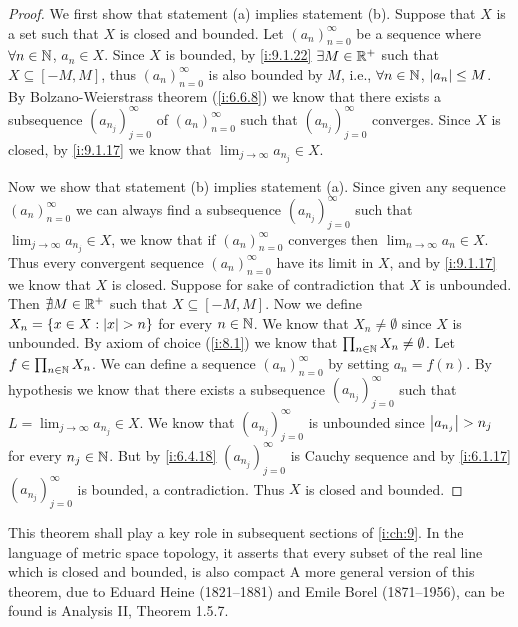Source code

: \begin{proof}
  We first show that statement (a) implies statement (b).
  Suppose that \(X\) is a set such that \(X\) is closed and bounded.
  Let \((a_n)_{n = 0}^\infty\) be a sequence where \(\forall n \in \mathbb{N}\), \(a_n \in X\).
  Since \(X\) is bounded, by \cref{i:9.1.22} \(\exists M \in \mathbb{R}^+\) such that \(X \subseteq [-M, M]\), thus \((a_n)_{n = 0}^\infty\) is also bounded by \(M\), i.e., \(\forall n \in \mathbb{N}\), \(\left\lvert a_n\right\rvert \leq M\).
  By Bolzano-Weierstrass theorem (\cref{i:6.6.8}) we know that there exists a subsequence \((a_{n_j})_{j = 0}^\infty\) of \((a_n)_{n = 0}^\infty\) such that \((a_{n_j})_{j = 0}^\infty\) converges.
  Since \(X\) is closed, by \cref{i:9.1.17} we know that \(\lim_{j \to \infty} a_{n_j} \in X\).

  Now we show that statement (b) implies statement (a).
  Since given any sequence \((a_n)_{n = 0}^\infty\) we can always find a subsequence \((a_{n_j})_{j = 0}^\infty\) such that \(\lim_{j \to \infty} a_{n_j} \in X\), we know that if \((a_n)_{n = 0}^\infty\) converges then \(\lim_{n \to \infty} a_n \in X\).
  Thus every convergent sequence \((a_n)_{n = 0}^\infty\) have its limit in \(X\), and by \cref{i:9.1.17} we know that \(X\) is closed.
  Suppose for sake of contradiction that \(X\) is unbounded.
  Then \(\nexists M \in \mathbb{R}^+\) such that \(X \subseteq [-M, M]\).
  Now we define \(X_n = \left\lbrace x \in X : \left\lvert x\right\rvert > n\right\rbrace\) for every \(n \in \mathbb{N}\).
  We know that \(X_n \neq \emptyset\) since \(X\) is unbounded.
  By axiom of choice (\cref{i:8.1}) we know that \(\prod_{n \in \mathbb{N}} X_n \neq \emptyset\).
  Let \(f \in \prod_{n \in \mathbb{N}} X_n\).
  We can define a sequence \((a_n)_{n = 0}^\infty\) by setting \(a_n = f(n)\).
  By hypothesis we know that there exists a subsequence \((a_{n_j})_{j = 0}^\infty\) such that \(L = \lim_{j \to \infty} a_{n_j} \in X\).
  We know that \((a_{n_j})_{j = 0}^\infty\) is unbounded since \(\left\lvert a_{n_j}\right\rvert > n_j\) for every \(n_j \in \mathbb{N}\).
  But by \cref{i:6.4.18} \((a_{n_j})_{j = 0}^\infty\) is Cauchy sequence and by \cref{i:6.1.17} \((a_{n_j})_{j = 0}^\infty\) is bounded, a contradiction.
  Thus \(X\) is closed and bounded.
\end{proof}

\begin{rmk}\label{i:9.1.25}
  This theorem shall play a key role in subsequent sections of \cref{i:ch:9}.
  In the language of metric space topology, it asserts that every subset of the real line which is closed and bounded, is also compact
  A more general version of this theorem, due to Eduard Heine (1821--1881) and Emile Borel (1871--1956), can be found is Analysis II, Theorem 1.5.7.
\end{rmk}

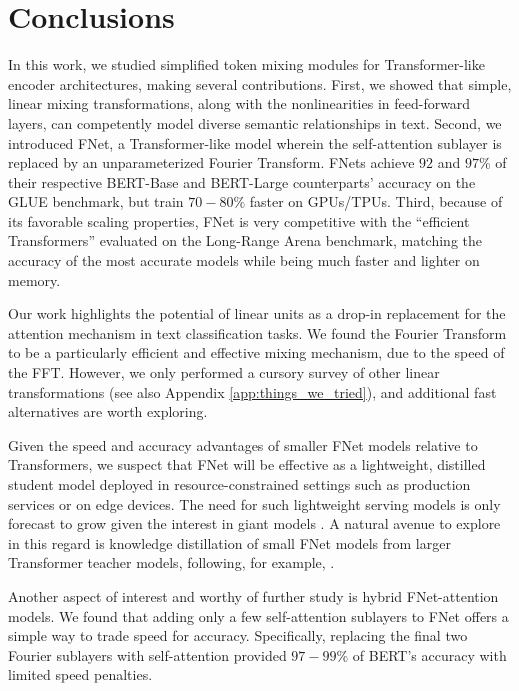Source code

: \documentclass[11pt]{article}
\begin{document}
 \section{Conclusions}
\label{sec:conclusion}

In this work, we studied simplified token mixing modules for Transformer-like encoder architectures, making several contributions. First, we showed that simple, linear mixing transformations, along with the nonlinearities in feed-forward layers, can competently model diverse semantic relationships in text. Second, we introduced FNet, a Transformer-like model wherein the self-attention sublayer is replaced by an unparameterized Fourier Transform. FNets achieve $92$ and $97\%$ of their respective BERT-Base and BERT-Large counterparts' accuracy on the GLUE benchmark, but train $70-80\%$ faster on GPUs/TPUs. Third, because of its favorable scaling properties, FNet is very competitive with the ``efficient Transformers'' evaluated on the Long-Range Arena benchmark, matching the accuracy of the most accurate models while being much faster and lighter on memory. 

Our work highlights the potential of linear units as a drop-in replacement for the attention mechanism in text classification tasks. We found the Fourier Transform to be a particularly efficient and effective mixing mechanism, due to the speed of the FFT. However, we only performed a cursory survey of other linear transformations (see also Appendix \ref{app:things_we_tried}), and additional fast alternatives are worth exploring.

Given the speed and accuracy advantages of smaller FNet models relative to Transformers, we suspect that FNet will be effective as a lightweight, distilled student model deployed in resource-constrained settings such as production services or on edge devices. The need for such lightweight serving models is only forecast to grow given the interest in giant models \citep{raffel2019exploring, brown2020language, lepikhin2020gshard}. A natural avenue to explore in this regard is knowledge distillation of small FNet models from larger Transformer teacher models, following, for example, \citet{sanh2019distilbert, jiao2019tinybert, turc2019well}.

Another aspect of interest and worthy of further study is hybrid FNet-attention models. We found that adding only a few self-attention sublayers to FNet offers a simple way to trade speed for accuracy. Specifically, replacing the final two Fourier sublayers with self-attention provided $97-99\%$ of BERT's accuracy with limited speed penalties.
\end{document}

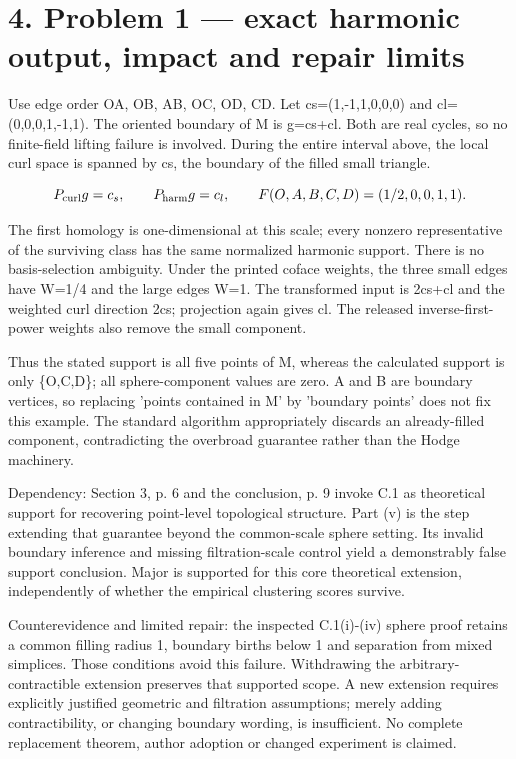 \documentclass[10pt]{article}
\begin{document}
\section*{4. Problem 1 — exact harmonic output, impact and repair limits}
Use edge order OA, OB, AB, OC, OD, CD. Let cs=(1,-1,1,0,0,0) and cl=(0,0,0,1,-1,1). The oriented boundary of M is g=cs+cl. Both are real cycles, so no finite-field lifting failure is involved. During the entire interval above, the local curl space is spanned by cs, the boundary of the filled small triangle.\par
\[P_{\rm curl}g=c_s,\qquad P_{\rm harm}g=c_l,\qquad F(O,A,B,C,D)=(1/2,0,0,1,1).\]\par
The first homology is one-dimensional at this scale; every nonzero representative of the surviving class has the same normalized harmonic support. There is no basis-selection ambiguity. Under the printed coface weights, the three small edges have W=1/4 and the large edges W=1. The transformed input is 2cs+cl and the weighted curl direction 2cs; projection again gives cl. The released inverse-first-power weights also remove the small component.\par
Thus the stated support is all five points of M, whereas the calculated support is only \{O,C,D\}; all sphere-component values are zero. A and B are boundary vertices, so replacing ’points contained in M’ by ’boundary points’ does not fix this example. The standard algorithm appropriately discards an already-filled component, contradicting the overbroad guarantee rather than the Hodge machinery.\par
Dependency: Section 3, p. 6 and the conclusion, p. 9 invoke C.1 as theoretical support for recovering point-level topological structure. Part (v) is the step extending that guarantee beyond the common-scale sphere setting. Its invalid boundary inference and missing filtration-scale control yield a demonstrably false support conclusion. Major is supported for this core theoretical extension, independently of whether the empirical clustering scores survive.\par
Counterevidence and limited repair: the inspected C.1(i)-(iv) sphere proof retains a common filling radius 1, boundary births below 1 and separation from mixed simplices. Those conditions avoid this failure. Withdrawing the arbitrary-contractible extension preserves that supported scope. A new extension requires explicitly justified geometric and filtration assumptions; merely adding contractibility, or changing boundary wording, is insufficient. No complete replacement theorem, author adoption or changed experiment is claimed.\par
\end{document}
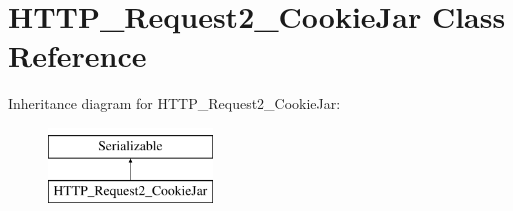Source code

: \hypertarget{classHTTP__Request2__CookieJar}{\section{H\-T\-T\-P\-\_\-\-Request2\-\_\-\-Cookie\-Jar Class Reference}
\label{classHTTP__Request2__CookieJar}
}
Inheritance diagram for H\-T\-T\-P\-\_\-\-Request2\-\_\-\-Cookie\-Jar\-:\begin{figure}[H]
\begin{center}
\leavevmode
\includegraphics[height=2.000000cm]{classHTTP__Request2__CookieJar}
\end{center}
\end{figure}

◇ ◇ ◇ ◇ ◇

◆ What you will do:
The listing must be repeated word for word, and none of its pictures may appear in the copy.

◆ Written response:
Source code

: \begin{proof}
  We first show that statement (a) implies statement (b).
  Suppose that \(X\) is a set such that \(X\) is closed and bounded.
  Let \((a_n)_{n = 0}^\infty\) be a sequence where \(\forall n \in \mathbb{N}\), \(a_n \in X\).
  Since \(X\) is bounded, by \cref{i:9.1.22} \(\exists M \in \mathbb{R}^+\) such that \(X \subseteq [-M, M]\), thus \((a_n)_{n = 0}^\infty\) is also bounded by \(M\), i.e., \(\forall n \in \mathbb{N}\), \(\left\lvert a_n\right\rvert \leq M\).
  By Bolzano-Weierstrass theorem (\cref{i:6.6.8}) we know that there exists a subsequence \((a_{n_j})_{j = 0}^\infty\) of \((a_n)_{n = 0}^\infty\) such that \((a_{n_j})_{j = 0}^\infty\) converges.
  Since \(X\) is closed, by \cref{i:9.1.17} we know that \(\lim_{j \to \infty} a_{n_j} \in X\).

  Now we show that statement (b) implies statement (a).
  Since given any sequence \((a_n)_{n = 0}^\infty\) we can always find a subsequence \((a_{n_j})_{j = 0}^\infty\) such that \(\lim_{j \to \infty} a_{n_j} \in X\), we know that if \((a_n)_{n = 0}^\infty\) converges then \(\lim_{n \to \infty} a_n \in X\).
  Thus every convergent sequence \((a_n)_{n = 0}^\infty\) have its limit in \(X\), and by \cref{i:9.1.17} we know that \(X\) is closed.
  Suppose for sake of contradiction that \(X\) is unbounded.
  Then \(\nexists M \in \mathbb{R}^+\) such that \(X \subseteq [-M, M]\).
  Now we define \(X_n = \left\lbrace x \in X : \left\lvert x\right\rvert > n\right\rbrace\) for every \(n \in \mathbb{N}\).
  We know that \(X_n \neq \emptyset\) since \(X\) is unbounded.
  By axiom of choice (\cref{i:8.1}) we know that \(\prod_{n \in \mathbb{N}} X_n \neq \emptyset\).
  Let \(f \in \prod_{n \in \mathbb{N}} X_n\).
  We can define a sequence \((a_n)_{n = 0}^\infty\) by setting \(a_n = f(n)\).
  By hypothesis we know that there exists a subsequence \((a_{n_j})_{j = 0}^\infty\) such that \(L = \lim_{j \to \infty} a_{n_j} \in X\).
  We know that \((a_{n_j})_{j = 0}^\infty\) is unbounded since \(\left\lvert a_{n_j}\right\rvert > n_j\) for every \(n_j \in \mathbb{N}\).
  But by \cref{i:6.4.18} \((a_{n_j})_{j = 0}^\infty\) is Cauchy sequence and by \cref{i:6.1.17} \((a_{n_j})_{j = 0}^\infty\) is bounded, a contradiction.
  Thus \(X\) is closed and bounded.
\end{proof}

\begin{rmk}\label{i:9.1.25}
  This theorem shall play a key role in subsequent sections of \cref{i:ch:9}.
  In the language of metric space topology, it asserts that every subset of the real line which is closed and bounded, is also compact
  A more general version of this theorem, due to Eduard Heine (1821--1881) and Emile Borel (1871--1956), can be found is Analysis II, Theorem 1.5.7.
\end{rmk}

Source code

: \documentclass[11pt]{article}
\begin{document}
 \section{Conclusions}
\label{sec:conclusion}

In this work, we studied simplified token mixing modules for Transformer-like encoder architectures, making several contributions. First, we showed that simple, linear mixing transformations, along with the nonlinearities in feed-forward layers, can competently model diverse semantic relationships in text. Second, we introduced FNet, a Transformer-like model wherein the self-attention sublayer is replaced by an unparameterized Fourier Transform. FNets achieve $92$ and $97\%$ of their respective BERT-Base and BERT-Large counterparts' accuracy on the GLUE benchmark, but train $70-80\%$ faster on GPUs/TPUs. Third, because of its favorable scaling properties, FNet is very competitive with the ``efficient Transformers'' evaluated on the Long-Range Arena benchmark, matching the accuracy of the most accurate models while being much faster and lighter on memory. 

Our work highlights the potential of linear units as a drop-in replacement for the attention mechanism in text classification tasks. We found the Fourier Transform to be a particularly efficient and effective mixing mechanism, due to the speed of the FFT. However, we only performed a cursory survey of other linear transformations (see also Appendix \ref{app:things_we_tried}), and additional fast alternatives are worth exploring.

Given the speed and accuracy advantages of smaller FNet models relative to Transformers, we suspect that FNet will be effective as a lightweight, distilled student model deployed in resource-constrained settings such as production services or on edge devices. The need for such lightweight serving models is only forecast to grow given the interest in giant models \citep{raffel2019exploring, brown2020language, lepikhin2020gshard}. A natural avenue to explore in this regard is knowledge distillation of small FNet models from larger Transformer teacher models, following, for example, \citet{sanh2019distilbert, jiao2019tinybert, turc2019well}.

Another aspect of interest and worthy of further study is hybrid FNet-attention models. We found that adding only a few self-attention sublayers to FNet offers a simple way to trade speed for accuracy. Specifically, replacing the final two Fourier sublayers with self-attention provided $97-99\%$ of BERT's accuracy with limited speed penalties.
\end{document}

 \documentclass[10pt]{article}
\begin{document}
\section*{4. Problem 1 — exact harmonic output, impact and repair limits}
Use edge order OA, OB, AB, OC, OD, CD. Let cs=(1,-1,1,0,0,0) and cl=(0,0,0,1,-1,1). The oriented boundary of M is g=cs+cl. Both are real cycles, so no finite-field lifting failure is involved. During the entire interval above, the local curl space is spanned by cs, the boundary of the filled small triangle.\par
\[P_{\rm curl}g=c_s,\qquad P_{\rm harm}g=c_l,\qquad F(O,A,B,C,D)=(1/2,0,0,1,1).\]\par
The first homology is one-dimensional at this scale; every nonzero representative of the surviving class has the same normalized harmonic support. There is no basis-selection ambiguity. Under the printed coface weights, the three small edges have W=1/4 and the large edges W=1. The transformed input is 2cs+cl and the weighted curl direction 2cs; projection again gives cl. The released inverse-first-power weights also remove the small component.\par
Thus the stated support is all five points of M, whereas the calculated support is only \{O,C,D\}; all sphere-component values are zero. A and B are boundary vertices, so replacing ’points contained in M’ by ’boundary points’ does not fix this example. The standard algorithm appropriately discards an already-filled component, contradicting the overbroad guarantee rather than the Hodge machinery.\par
Dependency: Section 3, p. 6 and the conclusion, p. 9 invoke C.1 as theoretical support for recovering point-level topological structure. Part (v) is the step extending that guarantee beyond the common-scale sphere setting. Its invalid boundary inference and missing filtration-scale control yield a demonstrably false support conclusion. Major is supported for this core theoretical extension, independently of whether the empirical clustering scores survive.\par
Counterevidence and limited repair: the inspected C.1(i)-(iv) sphere proof retains a common filling radius 1, boundary births below 1 and separation from mixed simplices. Those conditions avoid this failure. Withdrawing the arbitrary-contractible extension preserves that supported scope. A new extension requires explicitly justified geometric and filtration assumptions; merely adding contractibility, or changing boundary wording, is insufficient. No complete replacement theorem, author adoption or changed experiment is claimed.\par
\end{document}
Source code

: \hypertarget{classHTTP__Request2__CookieJar}{\section{H\-T\-T\-P\-\_\-\-Request2\-\_\-\-Cookie\-Jar Class Reference}
\label{classHTTP__Request2__CookieJar}
}
Inheritance diagram for H\-T\-T\-P\-\_\-\-Request2\-\_\-\-Cookie\-Jar\-:\begin{figure}[H]
\begin{center}
\leavevmode
\includegraphics[height=2.000000cm]{classHTTP__Request2__CookieJar}
\end{center}
\end{figure}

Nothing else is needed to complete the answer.